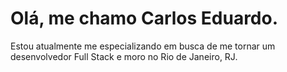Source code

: # Olá, me chamo Carlos Eduardo.

Estou atualmente me especializando em busca de me tornar um desenvolvedor Full Stack e moro no Rio de Janeiro, RJ.

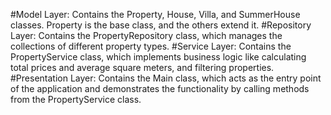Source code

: #Model Layer: Contains the Property, House, Villa, and SummerHouse classes. Property is the base class, and the others extend it.
#Repository Layer: Contains the PropertyRepository class, which manages the collections of different property types.
#Service Layer: Contains the PropertyService class, which implements business logic like calculating total prices and average square meters, and filtering properties.
#Presentation Layer: Contains the Main class, which acts as the entry point of the application and demonstrates the functionality by calling methods from the PropertyService class.
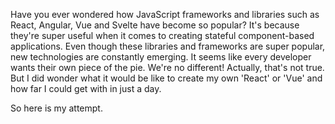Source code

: Have you ever wondered how JavaScript frameworks and libraries such as React, Angular, Vue and
Svelte have become so popular? It's because they're super useful when it comes to creating stateful
component-based applications. Even though these libraries and frameworks are super popular, new
technologies are constantly emerging. It seems like every developer wants their own piece of the
pie. We're no different! Actually, that's not true. But I did wonder what it would be like to create
my own 'React' or 'Vue' and how far I could get with in just a day.

So here is my attempt.
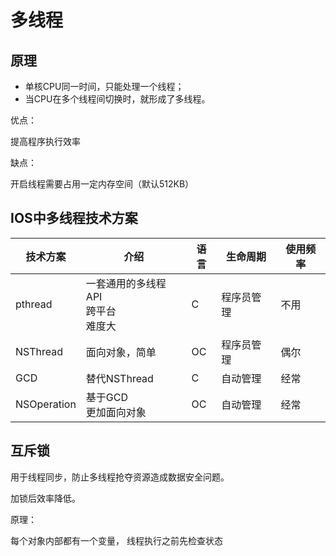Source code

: # 多线程

## 原理

- 单核CPU同一时间，只能处理一个线程；
- 当CPU在多个线程间切换时，就形成了多线程。

优点：

提高程序执行效率

缺点：

开启线程需要占用一定内存空间（默认512KB）

## IOS中多线程技术方案

| 技术方案 | 介绍 | 语言 | 生命周期 | 使用频率 |
| -- | -- | -- | -- | -- |
| pthread | 一套通用的多线程API <br/> 跨平台 <br/>难度大 | C | 程序员管理 | 不用 |
| NSThread | 面向对象，简单 | OC | 程序员管理 | 偶尔 |
| GCD | 替代NSThread | C | 自动管理 | 经常 |
| NSOperation | 基于GCD <br/> 更加面向对象 | OC | 自动管理 | 经常 | 

## 互斥锁

用于线程同步，防止多线程抢夺资源造成数据安全问题。

加锁后效率降低。

原理：

每个对象内部都有一个变量， 线程执行之前先检查状态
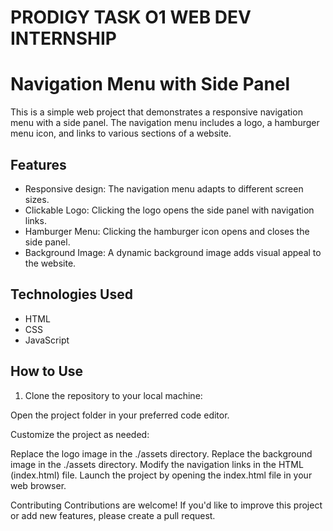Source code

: # PRODIGY TASK O1 WEB DEV INTERNSHIP

# Navigation Menu with Side Panel

This is a simple web project that demonstrates a responsive navigation menu with a side panel. The navigation menu includes a logo, a hamburger menu icon, and links to various sections of a website.

## Features

- Responsive design: The navigation menu adapts to different screen sizes.
- Clickable Logo: Clicking the logo opens the side panel with navigation links.
- Hamburger Menu: Clicking the hamburger icon opens and closes the side panel.
- Background Image: A dynamic background image adds visual appeal to the website.

## Technologies Used

- HTML
- CSS
- JavaScript

## How to Use

1. Clone the repository to your local machine:

Open the project folder in your preferred code editor.

Customize the project as needed:

Replace the logo image in the ./assets directory.
Replace the background image in the ./assets directory.
Modify the navigation links in the HTML (index.html) file.
Launch the project by opening the index.html file in your web browser.

Contributing
Contributions are welcome! If you'd like to improve this project or add new features, please create a pull request.



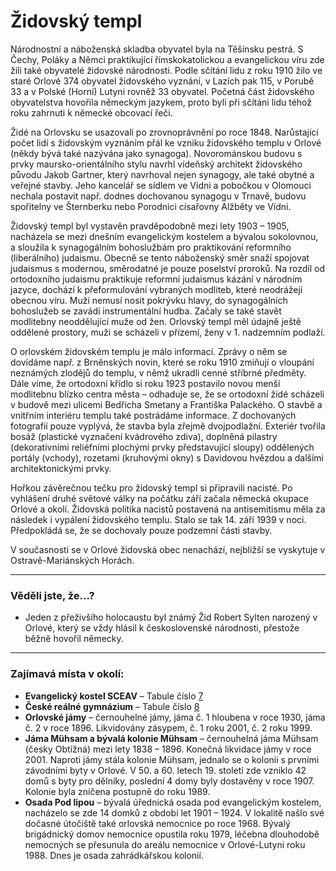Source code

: # Židovský templ

Národnostní a náboženská skladba obyvatel byla na Těšínsku pestrá. S Čechy, Poláky a Němci praktikující římskokatolickou a evangelickou víru zde žili také obyvatelé židovské národnosti. Podle sčítání lidu z roku 1910 žilo ve staré Orlové 374 obyvatel židovského vyznání, v Lazích pak 115, v Porubě 33 a v Polské (Horní) Lutyni rovněž 33 obyvatel. Početná část židovského obyvatelstva hovořila německým jazykem, proto byli při sčítáni lidu téhož roku zahrnuti k německé obcovací řeči.

Židé na Orlovsku se usazovali po zrovnoprávnění po roce 1848. Narůstající počet lidí s židovským vyznáním přál ke vzniku židovského templu v Orlové (někdy bývá také nazývána jako synagoga). Novorománskou budovu s prvky maursko-orientálního stylu navrhl vídeňský architekt židovského původu Jakob Gartner, který navrhoval nejen synagogy, ale také obytné a veřejné stavby. Jeho kancelář se sídlem ve Vídni a pobočkou v Olomouci nechala postavit např. dodnes dochovanou synagogu v Trnavě, budovu spořitelny ve Šternberku nebo Porodnici císařovny Alžběty ve Vídni.

Židovský templ byl vystavěn pravděpodobně mezi lety 1903 – 1905, nacházela se mezi dnešním evangelickým kostelem a bývalou sokolovnou, a sloužila k synagogálním bohoslužbám pro praktikování reformního (liberálního) judaismu. Obecně se tento náboženský směr snaží spojovat judaismus s modernou, směrodatné je pouze poselství proroků. Na rozdíl od ortodoxního judaismu praktikuje reformní judaismus kázání v národním jazyce, dochází k přeformulování vybraných modliteb, které neodrážejí obecnou víru. Muži nemusí nosit pokrývku hlavy, do synagogálních bohoslužeb se zavádí instrumentální hudba. Začaly se také stavět modlitebny neoddělující muže od žen. Orlovský templ měl údajně ještě oddělené prostory, muži se scházeli v přízemí, ženy v 1. nadzemním podlaží.

O orlovském židovském templu je málo informací. Zprávy o něm se dovídáme např. z Brněnských novin, které se roku 1910 zmiňují o vloupání neznámých zlodějů do templu, v němž ukradli cenné stříbrné předměty. Dále víme, že ortodoxní křídlo si roku 1923 postavilo novou menší modlitebnu blízko centra města – odhaduje se, že se ortodoxní židé scházeli v budově mezi ulicemi Bedřicha Smetany a Františka Palackého. O stavbě a vnitřním interiéru templu také postrádáme informace. Z dochovaných fotografií pouze vyplývá, že stavba byla zřejmě dvojpodlažní. Exteriér tvořila bosáž (plastické vyznačení kvádrového zdiva), doplněná pilastry (dekorativními reliéfními plochými prvky představující sloupy) oddělených portály (vchody), rozetami (kruhovými okny) s Davidovou hvězdou a dalšími architektonickými prvky.

Hořkou závěrečnou tečku pro židovský templ si připravili nacisté. Po vyhlášení druhé světové války na počátku září začala německá okupace Orlové a okolí. Židovská politika nacistů postavená na antisemitismu měla za následek i vypálení židovského templu. Stalo se tak 14. září 1939 v noci. Předpokládá se, že se dochovaly pouze podzemní části stavby.

V současnosti se v Orlové židovská obec nenachází, nejbližší se vyskytuje v Ostravě-Mariánských Horách.

---

### Věděli jste, že...?

- Jeden z přeživšího holocaustu byl známý Žid Robert Sylten narozený v Orlové, který se vždy hlásil k československé národnosti, přestože běžně hovořil německy.

---

### Zajímavá místa v okolí:

- **Evangelický kostel SCEAV** – Tabule číslo [7](/misto/7)
- **České reálné gymnázium** – Tabule číslo [8](/misto/8)
- **Orlovské jámy** – černouhelné jámy, jáma č. 1 hloubena v roce 1930, jáma č. 2 v roce 1896. Likvidovány zásypem, č. 1 roku 2001, č. 2 roku 1999.
- **Jáma Mühsam a bývalá kolonie Mühsam** – černouhelná jáma Mühsam (česky Obtížná) mezi lety 1838 – 1896. Konečná likvidace jámy v roce 2001. Naproti jámy stála kolonie Mühsam, jednalo se o kolonii s prvními závodními byty v Orlové. V 50. a 60. letech 19. století zde vzniklo 42 domů s byty pro dělníky, poslední 4 domy byly dostavěny v roce 1907. Kolonie byla zničena postupně do roku 1989.
- **Osada Pod lipou** – bývalá úřednická osada pod evangelickým kostelem, nacházelo se zde 14 domků z období let 1901 – 1924. V lokalitě našlo své dočasné útočiště také orlovská nemocnice po roce 1968. Bývalý brigádnický domov nemocnice opustila roku 1979, léčebna dlouhodobě nemocných se přesunula do areálu nemocnice v Orlové-Lutyni roku 1988. Dnes je osada zahrádkářskou kolonií.
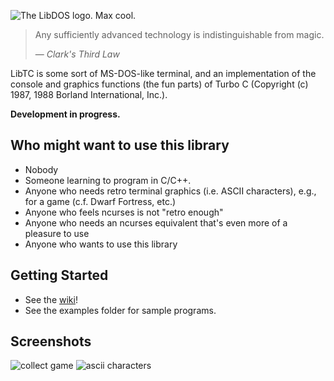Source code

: ![The LibDOS logo. Max cool.](https://github.com/teefoss/LibTC/blob/master/screenshots/logo.png)

> Any sufficiently advanced technology is indistinguishable from magic.
>
> &mdash; <cite>Clark's Third Law</cite>

LibTC is some sort of MS-DOS-like terminal, and an implementation of the console and graphics functions (the fun parts) of Turbo C (Copyright (c) 1987, 1988 Borland International, Inc.).

**Development in progress.**

## Who might want to use this library

- Nobody
- Someone learning to program in C/C++.
- Anyone who needs retro terminal graphics (i.e. ASCII characters), e.g., for a game (c.f. Dwarf Fortress, etc.)
- Anyone who feels ncurses is not "retro enough"
- Anyone who needs an ncurses equivalent that's even more of a pleasure to use
- Anyone who wants to use this library

## Getting Started

- See the [wiki](https://github.com/teefoss/LibTC/wiki)!
- See the examples folder for sample programs.

## Screenshots

![collect game](https://github.com/teefoss/LibTC/blob/master/screenshots/collect.png)
![ascii characters](https://github.com/teefoss/LibTC/blob/master/screenshots/ascii_80.png)

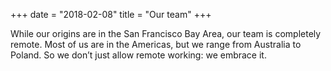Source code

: +++
date = "2018-02-08"
title = "Our team"
+++

While our origins are in the San Francisco Bay Area, our team is completely remote. Most of us are in the Americas, but we range from Australia to Poland. So we don’t just allow remote working: we embrace it.
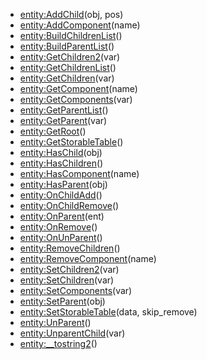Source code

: - [entity:AddChild](nil)(obj, pos)
- [entity:AddComponent](nil)(name)
- [entity:BuildChildrenList](nil)()
- [entity:BuildParentList](nil)()
- [entity:GetChildren2](nil)(var)
- [entity:GetChildrenList](nil)()
- [entity:GetChildren](nil)(var)
- [entity:GetComponent](nil)(name)
- [entity:GetComponents](nil)(var)
- [entity:GetParentList](nil)()
- [entity:GetParent](nil)(var)
- [entity:GetRoot](nil)()
- [entity:GetStorableTable](nil)()
- [entity:HasChild](nil)(obj)
- [entity:HasChildren](nil)()
- [entity:HasComponent](nil)(name)
- [entity:HasParent](nil)(obj)
- [entity:OnChildAdd](nil)()
- [entity:OnChildRemove](nil)()
- [entity:OnParent](nil)(ent)
- [entity:OnRemove](nil)()
- [entity:OnUnParent](nil)()
- [entity:RemoveChildren](nil)()
- [entity:RemoveComponent](nil)(name)
- [entity:SetChildren2](nil)(var)
- [entity:SetChildren](nil)(var)
- [entity:SetComponents](nil)(var)
- [entity:SetParent](nil)(obj)
- [entity:SetStorableTable](nil)(data, skip_remove)
- [entity:UnParent](nil)()
- [entity:UnparentChild](nil)(var)
- [entity:__tostring2](nil)()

WHAT YOU WILL DO
Extract the part of the records that opens with the line containing "Contributions are welcome!" and closes with the line containing "# Židovský templ". Take only those lines, exactly, and no pictures.

SOLUTION BELOW
Contributions are welcome! If you'd like to improve this project or add new features, please create a pull request.



Source code

: # Židovský templ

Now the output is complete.